Mapletree Logistics Trust - Take profit on the relative outperformer 

  • FY16 DPU of 7.38 Scts (-1.6% yoy) was slightly below our expectation at 96% of our full-year estimate. 4Q16 DPU of 1.8 Scts (-2.75 yoy) was 23% of our FY16F. 
  • Hong Kong remained positive but Singapore was sluggish. 
  • Renewal rate of 91%, positive rental reversion of 4% in FY16. As at end-FY16, occupancy stood at 96.2%, with a WALE of 4.5 years. 
  • Risks from KPPC in South Korea. 
  • Take profit on relative outperformer. Downgrade MLT to Hold from Add, with a lower DDM-based target price of S$1.02. 

■ FY16: braving the headwinds… 

  • In FY16, MLT registered gross revenue of S$349.9m (+6% yoy) and NPI of S$290.9m (+5% yoy). The growth was mainly driven by acquisitions, stronger results from HK (+13% yoy in NPI) and a stronger HK$. 
  • This was partly offset by a softer Singapore (-6% yoy in NPI) due to ongoing MTB reversions, absence of contributions from 5B Toh Guan Road East and 76 Pioneer Road (undergoing redevelopment) as well as the divestment of two assets during the year. 

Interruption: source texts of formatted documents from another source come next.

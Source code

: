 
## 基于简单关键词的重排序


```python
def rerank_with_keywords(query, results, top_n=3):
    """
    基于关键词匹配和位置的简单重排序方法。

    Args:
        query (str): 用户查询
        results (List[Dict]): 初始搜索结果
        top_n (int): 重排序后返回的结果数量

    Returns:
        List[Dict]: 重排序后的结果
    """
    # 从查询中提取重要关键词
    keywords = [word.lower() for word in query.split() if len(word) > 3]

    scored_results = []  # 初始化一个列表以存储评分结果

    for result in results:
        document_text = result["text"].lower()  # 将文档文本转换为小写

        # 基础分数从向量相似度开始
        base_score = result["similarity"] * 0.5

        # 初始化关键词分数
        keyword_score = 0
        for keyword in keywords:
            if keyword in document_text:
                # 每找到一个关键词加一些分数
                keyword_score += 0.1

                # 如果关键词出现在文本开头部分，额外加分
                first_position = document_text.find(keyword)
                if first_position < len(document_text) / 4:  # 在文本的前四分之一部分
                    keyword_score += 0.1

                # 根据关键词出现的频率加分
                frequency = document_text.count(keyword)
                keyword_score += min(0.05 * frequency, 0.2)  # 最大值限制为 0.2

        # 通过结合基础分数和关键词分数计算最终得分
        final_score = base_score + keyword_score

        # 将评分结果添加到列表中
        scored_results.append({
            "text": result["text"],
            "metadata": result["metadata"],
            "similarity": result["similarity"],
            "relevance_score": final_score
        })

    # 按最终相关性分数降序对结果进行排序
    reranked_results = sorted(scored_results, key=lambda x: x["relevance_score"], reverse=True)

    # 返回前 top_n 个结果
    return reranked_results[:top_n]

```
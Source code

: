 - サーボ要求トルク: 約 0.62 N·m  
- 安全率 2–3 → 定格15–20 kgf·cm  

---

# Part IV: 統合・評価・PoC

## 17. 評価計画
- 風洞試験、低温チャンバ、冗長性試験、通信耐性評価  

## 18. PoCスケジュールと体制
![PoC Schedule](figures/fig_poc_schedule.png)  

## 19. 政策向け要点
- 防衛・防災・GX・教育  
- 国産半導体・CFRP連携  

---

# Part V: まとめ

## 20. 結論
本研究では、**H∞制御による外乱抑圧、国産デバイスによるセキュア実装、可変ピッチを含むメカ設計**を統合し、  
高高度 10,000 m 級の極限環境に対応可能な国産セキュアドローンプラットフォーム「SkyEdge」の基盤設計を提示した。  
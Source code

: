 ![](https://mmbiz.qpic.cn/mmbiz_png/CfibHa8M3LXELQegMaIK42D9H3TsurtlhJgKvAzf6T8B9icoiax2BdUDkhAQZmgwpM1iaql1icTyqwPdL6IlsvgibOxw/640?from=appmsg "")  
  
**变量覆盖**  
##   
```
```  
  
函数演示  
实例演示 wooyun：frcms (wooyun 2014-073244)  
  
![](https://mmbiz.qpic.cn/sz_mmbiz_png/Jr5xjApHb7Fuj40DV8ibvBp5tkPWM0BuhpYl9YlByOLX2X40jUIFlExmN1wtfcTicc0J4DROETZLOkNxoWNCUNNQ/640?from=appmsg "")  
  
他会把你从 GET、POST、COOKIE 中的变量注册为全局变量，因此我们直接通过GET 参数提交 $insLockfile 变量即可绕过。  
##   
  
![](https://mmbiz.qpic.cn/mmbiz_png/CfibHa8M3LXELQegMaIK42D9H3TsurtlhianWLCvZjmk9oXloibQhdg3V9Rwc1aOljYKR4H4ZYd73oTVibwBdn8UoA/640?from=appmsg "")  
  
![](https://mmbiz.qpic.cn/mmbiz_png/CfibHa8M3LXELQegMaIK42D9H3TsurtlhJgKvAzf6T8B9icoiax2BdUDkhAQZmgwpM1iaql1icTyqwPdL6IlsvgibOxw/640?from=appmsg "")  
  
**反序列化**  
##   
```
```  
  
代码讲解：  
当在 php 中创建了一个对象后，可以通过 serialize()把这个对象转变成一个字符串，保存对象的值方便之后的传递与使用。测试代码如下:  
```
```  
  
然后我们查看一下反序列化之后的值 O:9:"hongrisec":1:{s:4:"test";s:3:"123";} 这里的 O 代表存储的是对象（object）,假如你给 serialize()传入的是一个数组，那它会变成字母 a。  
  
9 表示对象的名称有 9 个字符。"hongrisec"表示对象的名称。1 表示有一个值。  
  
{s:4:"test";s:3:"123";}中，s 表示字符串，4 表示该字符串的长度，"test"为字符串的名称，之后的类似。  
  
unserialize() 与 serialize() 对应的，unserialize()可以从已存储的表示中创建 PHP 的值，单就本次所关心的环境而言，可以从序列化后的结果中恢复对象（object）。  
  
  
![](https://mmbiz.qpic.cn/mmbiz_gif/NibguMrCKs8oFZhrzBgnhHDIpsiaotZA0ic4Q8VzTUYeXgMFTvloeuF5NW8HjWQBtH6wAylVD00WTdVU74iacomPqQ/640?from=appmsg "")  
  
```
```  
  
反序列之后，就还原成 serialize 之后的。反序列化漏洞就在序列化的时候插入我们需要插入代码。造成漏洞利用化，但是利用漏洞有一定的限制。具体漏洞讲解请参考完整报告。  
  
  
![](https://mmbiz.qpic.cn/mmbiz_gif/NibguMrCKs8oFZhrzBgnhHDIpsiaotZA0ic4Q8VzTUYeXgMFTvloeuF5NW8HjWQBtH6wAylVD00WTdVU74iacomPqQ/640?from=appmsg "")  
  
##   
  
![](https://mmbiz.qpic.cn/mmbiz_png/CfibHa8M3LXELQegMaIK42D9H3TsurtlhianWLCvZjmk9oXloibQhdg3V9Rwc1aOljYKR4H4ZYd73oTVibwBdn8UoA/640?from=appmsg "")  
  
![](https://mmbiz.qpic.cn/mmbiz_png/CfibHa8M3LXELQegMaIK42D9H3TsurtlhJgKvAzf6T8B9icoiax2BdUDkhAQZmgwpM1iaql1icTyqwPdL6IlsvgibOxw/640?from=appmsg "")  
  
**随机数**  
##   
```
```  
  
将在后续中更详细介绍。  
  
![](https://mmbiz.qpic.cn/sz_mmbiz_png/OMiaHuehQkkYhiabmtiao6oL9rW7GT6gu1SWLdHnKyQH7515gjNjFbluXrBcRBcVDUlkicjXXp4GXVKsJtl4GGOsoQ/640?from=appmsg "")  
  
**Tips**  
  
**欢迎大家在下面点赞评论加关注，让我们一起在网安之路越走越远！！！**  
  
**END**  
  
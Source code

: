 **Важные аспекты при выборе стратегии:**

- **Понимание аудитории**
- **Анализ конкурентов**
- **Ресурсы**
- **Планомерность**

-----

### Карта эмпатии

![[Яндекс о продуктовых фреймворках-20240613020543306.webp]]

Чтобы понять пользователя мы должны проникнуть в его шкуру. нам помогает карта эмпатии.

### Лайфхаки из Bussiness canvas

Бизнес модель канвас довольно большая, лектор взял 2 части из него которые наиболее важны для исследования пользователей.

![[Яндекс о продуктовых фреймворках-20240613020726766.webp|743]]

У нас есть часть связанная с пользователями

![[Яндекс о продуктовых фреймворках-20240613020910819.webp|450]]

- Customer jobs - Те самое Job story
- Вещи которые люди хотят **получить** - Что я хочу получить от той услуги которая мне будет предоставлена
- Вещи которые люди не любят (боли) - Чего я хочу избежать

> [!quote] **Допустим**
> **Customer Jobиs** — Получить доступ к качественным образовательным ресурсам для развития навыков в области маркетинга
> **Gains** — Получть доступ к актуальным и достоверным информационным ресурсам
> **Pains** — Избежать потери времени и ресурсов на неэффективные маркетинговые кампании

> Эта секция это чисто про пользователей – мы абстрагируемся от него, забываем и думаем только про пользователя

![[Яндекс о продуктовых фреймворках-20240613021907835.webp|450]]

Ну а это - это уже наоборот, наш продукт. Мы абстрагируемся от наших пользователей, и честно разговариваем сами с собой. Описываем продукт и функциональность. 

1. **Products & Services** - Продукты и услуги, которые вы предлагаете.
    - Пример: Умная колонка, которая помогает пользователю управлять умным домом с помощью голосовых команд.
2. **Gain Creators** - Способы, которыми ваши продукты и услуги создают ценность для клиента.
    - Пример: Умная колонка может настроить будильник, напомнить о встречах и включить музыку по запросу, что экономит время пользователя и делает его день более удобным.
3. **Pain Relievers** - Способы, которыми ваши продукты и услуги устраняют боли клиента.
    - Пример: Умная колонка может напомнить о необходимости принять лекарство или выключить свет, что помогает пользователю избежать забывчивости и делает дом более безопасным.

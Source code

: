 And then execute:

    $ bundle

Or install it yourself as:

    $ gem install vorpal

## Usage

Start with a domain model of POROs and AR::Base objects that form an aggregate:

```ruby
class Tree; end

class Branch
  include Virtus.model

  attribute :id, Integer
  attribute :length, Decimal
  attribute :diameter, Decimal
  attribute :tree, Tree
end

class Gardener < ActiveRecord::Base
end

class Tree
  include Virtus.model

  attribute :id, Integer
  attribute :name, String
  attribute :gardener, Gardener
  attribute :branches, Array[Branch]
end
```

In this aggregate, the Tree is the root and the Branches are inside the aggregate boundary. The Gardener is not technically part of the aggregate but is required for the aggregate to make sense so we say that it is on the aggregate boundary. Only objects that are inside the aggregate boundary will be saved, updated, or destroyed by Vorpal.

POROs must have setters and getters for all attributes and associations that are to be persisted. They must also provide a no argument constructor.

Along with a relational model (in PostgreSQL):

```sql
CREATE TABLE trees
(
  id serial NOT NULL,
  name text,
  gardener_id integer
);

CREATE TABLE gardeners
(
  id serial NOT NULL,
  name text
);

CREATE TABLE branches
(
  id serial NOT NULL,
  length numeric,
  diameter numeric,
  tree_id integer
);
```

■ …despite which, distributable income remained stable 

  • Accordingly, distributable income was 1% lower yoy at S$183.3m due to greater interest costs on higher borrowings to fund acquisitions. 
  • The leverage ratio stood at 39.6% as at end-FY16 (FY15: 34.3%) while all-in borrowing costs rose to 2.3% (FY15: 2.1%). 
  • Additionally, distributable income included partial divestment gains of S$3m, excluding which, underlying DPU was 7.26 Scts. 

■ Portfolio review 

  • MLT renewed/replaced 631,000 sq m of leases in FY16 (91% success rate) at an average rental reversion rate of +4% (mainly due to Hong Kong and Singapore). 
  • In 4Q, the portfolio reversion rate was +0.6%, with Hong Kong’s reversion rate moderating to c.+14% (from around +20%) and Singapore at +0.2%. 
  • Portfolio occupancy slipped marginally 0.7% pt qoq to 96.2% due to vacancies at Popular and 30 Tuas South Ave 8 in Singapore, Grandtech Centre in Hong Kong and softness in Wuxi. 

■ Risk from KPPC in South Korea 

  • 14.6% of MLT’s leases by NLA will be expiring in FY17, of which 5.1% are leases for six single-user assets (SUAs) and 9.5% are multi-tenanted buildings (MTBs). 
  • We see some earnings pressure as KPPC is unlikely to renew its lease, which expires in Dec 16. The KPPC facility is MLT’s largest property in South Korea, with NLA of over 100,000 sq m. GRI for the KPPC lease is c.S$8m p.a. 
  • Two small SUA leases in Singapore are also not likely to be renewed (Kim Seng and 4 Toh Tuck). 

■ Take profit on relative outperformer 

  • We cut our FY17-18F DPU by 4-7% on lower revenue and higher interest costs and taxes, leading to a lower DDM-based target price. 
  • Since our sector update “Musical chairs begin” published on 6 Mar 2016, MLT has outperformed AREIT by c.9% and MINT by c.7%. 
  • It is trading at FY17 dividend yield of 6.8% vs. historical average of 6.95%. 
  • We reiterate our strategy of picking stocks on relative performance and downgrade MLT to Hold from Add. 
  • Our top picks are KDCREIT, KREIT and MAGIC. 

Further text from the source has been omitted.